■ Dataset content:
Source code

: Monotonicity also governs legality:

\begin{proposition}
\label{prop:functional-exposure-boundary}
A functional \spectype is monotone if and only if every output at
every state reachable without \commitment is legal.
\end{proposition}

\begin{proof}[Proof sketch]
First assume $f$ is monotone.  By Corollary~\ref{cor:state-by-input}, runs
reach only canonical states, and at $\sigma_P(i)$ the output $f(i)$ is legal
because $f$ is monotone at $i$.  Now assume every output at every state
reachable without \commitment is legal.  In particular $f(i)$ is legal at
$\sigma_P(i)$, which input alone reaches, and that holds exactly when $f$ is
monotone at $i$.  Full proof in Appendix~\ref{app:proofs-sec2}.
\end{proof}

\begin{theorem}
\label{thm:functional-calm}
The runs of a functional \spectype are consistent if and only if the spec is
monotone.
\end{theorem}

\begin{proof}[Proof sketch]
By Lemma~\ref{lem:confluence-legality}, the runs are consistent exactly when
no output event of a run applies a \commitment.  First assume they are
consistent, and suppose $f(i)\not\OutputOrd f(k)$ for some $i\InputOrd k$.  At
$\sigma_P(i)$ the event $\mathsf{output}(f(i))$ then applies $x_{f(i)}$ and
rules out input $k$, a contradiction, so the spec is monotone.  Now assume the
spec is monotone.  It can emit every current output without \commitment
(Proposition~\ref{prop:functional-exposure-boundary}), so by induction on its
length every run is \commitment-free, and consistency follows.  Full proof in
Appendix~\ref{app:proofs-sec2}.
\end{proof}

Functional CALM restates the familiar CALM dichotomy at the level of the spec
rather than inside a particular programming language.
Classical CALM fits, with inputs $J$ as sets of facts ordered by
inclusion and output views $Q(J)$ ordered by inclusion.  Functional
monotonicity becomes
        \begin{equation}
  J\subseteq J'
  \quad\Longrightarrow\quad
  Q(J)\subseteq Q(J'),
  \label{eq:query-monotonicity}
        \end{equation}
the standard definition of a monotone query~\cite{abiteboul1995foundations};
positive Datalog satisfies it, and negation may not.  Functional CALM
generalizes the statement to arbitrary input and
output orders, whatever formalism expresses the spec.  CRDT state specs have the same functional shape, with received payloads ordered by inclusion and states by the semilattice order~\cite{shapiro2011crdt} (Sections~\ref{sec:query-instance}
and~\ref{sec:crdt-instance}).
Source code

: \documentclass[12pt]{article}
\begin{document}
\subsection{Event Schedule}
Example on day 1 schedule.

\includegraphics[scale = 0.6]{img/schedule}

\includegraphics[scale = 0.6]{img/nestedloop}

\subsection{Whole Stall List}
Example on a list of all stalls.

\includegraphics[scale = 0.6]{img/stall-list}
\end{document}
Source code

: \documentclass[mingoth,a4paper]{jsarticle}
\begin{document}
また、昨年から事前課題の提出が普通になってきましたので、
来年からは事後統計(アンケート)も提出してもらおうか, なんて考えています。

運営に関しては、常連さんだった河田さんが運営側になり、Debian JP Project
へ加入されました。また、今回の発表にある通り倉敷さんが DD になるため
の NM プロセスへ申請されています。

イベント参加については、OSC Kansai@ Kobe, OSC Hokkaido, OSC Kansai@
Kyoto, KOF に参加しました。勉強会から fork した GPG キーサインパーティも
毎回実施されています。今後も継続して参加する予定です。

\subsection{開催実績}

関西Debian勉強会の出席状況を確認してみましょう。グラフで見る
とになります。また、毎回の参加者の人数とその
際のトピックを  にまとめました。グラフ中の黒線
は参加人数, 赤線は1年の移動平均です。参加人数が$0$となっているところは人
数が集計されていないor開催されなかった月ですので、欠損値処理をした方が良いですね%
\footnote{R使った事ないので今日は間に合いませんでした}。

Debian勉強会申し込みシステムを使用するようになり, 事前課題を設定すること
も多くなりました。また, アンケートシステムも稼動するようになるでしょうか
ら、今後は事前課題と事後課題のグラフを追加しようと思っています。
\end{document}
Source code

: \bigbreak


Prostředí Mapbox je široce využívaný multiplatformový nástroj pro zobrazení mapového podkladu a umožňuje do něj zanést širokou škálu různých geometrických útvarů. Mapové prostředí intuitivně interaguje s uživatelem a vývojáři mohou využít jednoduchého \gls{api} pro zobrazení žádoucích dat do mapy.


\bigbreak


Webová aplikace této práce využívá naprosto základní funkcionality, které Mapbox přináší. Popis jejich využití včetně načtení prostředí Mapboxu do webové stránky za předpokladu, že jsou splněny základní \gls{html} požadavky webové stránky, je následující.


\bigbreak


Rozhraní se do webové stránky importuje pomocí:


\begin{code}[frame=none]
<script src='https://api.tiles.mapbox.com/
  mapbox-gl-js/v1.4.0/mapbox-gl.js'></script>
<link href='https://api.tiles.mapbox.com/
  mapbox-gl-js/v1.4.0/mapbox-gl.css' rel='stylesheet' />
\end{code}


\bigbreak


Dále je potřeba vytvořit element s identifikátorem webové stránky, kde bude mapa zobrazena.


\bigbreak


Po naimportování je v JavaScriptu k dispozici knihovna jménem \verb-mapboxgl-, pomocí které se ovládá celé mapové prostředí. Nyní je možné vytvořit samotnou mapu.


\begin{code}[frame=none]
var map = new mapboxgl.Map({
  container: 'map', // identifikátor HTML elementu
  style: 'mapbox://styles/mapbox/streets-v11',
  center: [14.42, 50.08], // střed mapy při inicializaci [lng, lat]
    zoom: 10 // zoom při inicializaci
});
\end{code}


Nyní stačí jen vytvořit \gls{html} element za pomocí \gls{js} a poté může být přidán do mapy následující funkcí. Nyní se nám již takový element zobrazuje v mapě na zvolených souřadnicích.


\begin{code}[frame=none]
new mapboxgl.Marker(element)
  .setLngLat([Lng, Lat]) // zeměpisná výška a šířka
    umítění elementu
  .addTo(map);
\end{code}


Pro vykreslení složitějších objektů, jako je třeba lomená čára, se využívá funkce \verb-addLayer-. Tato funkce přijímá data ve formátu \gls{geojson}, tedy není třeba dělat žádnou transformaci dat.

■ Work required:
Could you return all of the data exactly as written?

■ Expected answer:
Source code

: Monotonicity also governs legality:

\begin{proposition}
\label{prop:functional-exposure-boundary}
A functional \spectype is monotone if and only if every output at
every state reachable without \commitment is legal.
\end{proposition}

\begin{proof}[Proof sketch]
First assume $f$ is monotone.  By Corollary~\ref{cor:state-by-input}, runs
reach only canonical states, and at $\sigma_P(i)$ the output $f(i)$ is legal
because $f$ is monotone at $i$.  Now assume every output at every state
reachable without \commitment is legal.  In particular $f(i)$ is legal at
$\sigma_P(i)$, which input alone reaches, and that holds exactly when $f$ is
monotone at $i$.  Full proof in Appendix~\ref{app:proofs-sec2}.
\end{proof}

\begin{theorem}
\label{thm:functional-calm}
The runs of a functional \spectype are consistent if and only if the spec is
monotone.
\end{theorem}

\begin{proof}[Proof sketch]
By Lemma~\ref{lem:confluence-legality}, the runs are consistent exactly when
no output event of a run applies a \commitment.  First assume they are
consistent, and suppose $f(i)\not\OutputOrd f(k)$ for some $i\InputOrd k$.  At
$\sigma_P(i)$ the event $\mathsf{output}(f(i))$ then applies $x_{f(i)}$ and
rules out input $k$, a contradiction, so the spec is monotone.  Now assume the
spec is monotone.  It can emit every current output without \commitment
(Proposition~\ref{prop:functional-exposure-boundary}), so by induction on its
length every run is \commitment-free, and consistency follows.  Full proof in
Appendix~\ref{app:proofs-sec2}.
\end{proof}

Functional CALM restates the familiar CALM dichotomy at the level of the spec
rather than inside a particular programming language.
Classical CALM fits, with inputs $J$ as sets of facts ordered by
inclusion and output views $Q(J)$ ordered by inclusion.  Functional
monotonicity becomes
        \begin{equation}
  J\subseteq J'
  \quad\Longrightarrow\quad
  Q(J)\subseteq Q(J'),
  \label{eq:query-monotonicity}
        \end{equation}
the standard definition of a monotone query~\cite{abiteboul1995foundations};
positive Datalog satisfies it, and negation may not.  Functional CALM
generalizes the statement to arbitrary input and
output orders, whatever formalism expresses the spec.  CRDT state specs have the same functional shape, with received payloads ordered by inclusion and states by the semilattice order~\cite{shapiro2011crdt} (Sections~\ref{sec:query-instance}
and~\ref{sec:crdt-instance}).
Source code

: \documentclass[12pt]{article}
\begin{document}
\subsection{Event Schedule}
Example on day 1 schedule.

\includegraphics[scale = 0.6]{img/schedule}

\includegraphics[scale = 0.6]{img/nestedloop}

\subsection{Whole Stall List}
Example on a list of all stalls.

\includegraphics[scale = 0.6]{img/stall-list}
\end{document}
Source code

: \documentclass[mingoth,a4paper]{jsarticle}
\begin{document}
また、昨年から事前課題の提出が普通になってきましたので、
来年からは事後統計(アンケート)も提出してもらおうか, なんて考えています。

運営に関しては、常連さんだった河田さんが運営側になり、Debian JP Project
へ加入されました。また、今回の発表にある通り倉敷さんが DD になるため
の NM プロセスへ申請されています。

イベント参加については、OSC Kansai@ Kobe, OSC Hokkaido, OSC Kansai@
Kyoto, KOF に参加しました。勉強会から fork した GPG キーサインパーティも
毎回実施されています。今後も継続して参加する予定です。

\subsection{開催実績}

関西Debian勉強会の出席状況を確認してみましょう。グラフで見る
とになります。また、毎回の参加者の人数とその
際のトピックを  にまとめました。グラフ中の黒線
は参加人数, 赤線は1年の移動平均です。参加人数が$0$となっているところは人
数が集計されていないor開催されなかった月ですので、欠損値処理をした方が良いですね%
\footnote{R使った事ないので今日は間に合いませんでした}。

Debian勉強会申し込みシステムを使用するようになり, 事前課題を設定すること
も多くなりました。また, アンケートシステムも稼動するようになるでしょうか
ら、今後は事前課題と事後課題のグラフを追加しようと思っています。
\end{document}
Source code

: \bigbreak


Prostředí Mapbox je široce využívaný multiplatformový nástroj pro zobrazení mapového podkladu a umožňuje do něj zanést širokou škálu různých geometrických útvarů. Mapové prostředí intuitivně interaguje s uživatelem a vývojáři mohou využít jednoduchého \gls{api} pro zobrazení žádoucích dat do mapy.


\bigbreak


Webová aplikace této práce využívá naprosto základní funkcionality, které Mapbox přináší. Popis jejich využití včetně načtení prostředí Mapboxu do webové stránky za předpokladu, že jsou splněny základní \gls{html} požadavky webové stránky, je následující.


\bigbreak


Rozhraní se do webové stránky importuje pomocí:


\begin{code}[frame=none]
<script src='https://api.tiles.mapbox.com/
  mapbox-gl-js/v1.4.0/mapbox-gl.js'></script>
<link href='https://api.tiles.mapbox.com/
  mapbox-gl-js/v1.4.0/mapbox-gl.css' rel='stylesheet' />
\end{code}


\bigbreak


Dále je potřeba vytvořit element s identifikátorem webové stránky, kde bude mapa zobrazena.


\bigbreak


Po naimportování je v JavaScriptu k dispozici knihovna jménem \verb-mapboxgl-, pomocí které se ovládá celé mapové prostředí. Nyní je možné vytvořit samotnou mapu.


\begin{code}[frame=none]
var map = new mapboxgl.Map({
  container: 'map', // identifikátor HTML elementu
  style: 'mapbox://styles/mapbox/streets-v11',
  center: [14.42, 50.08], // střed mapy při inicializaci [lng, lat]
    zoom: 10 // zoom při inicializaci
});
\end{code}


Nyní stačí jen vytvořit \gls{html} element za pomocí \gls{js} a poté může být přidán do mapy následující funkcí. Nyní se nám již takový element zobrazuje v mapě na zvolených souřadnicích.


\begin{code}[frame=none]
new mapboxgl.Marker(element)
  .setLngLat([Lng, Lat]) // zeměpisná výška a šířka
    umítění elementu
  .addTo(map);
\end{code}


Pro vykreslení složitějších objektů, jako je třeba lomená čára, se využívá funkce \verb-addLayer-. Tato funkce přijímá data ve formátu \gls{geojson}, tedy není třeba dělat žádnou transformaci dat.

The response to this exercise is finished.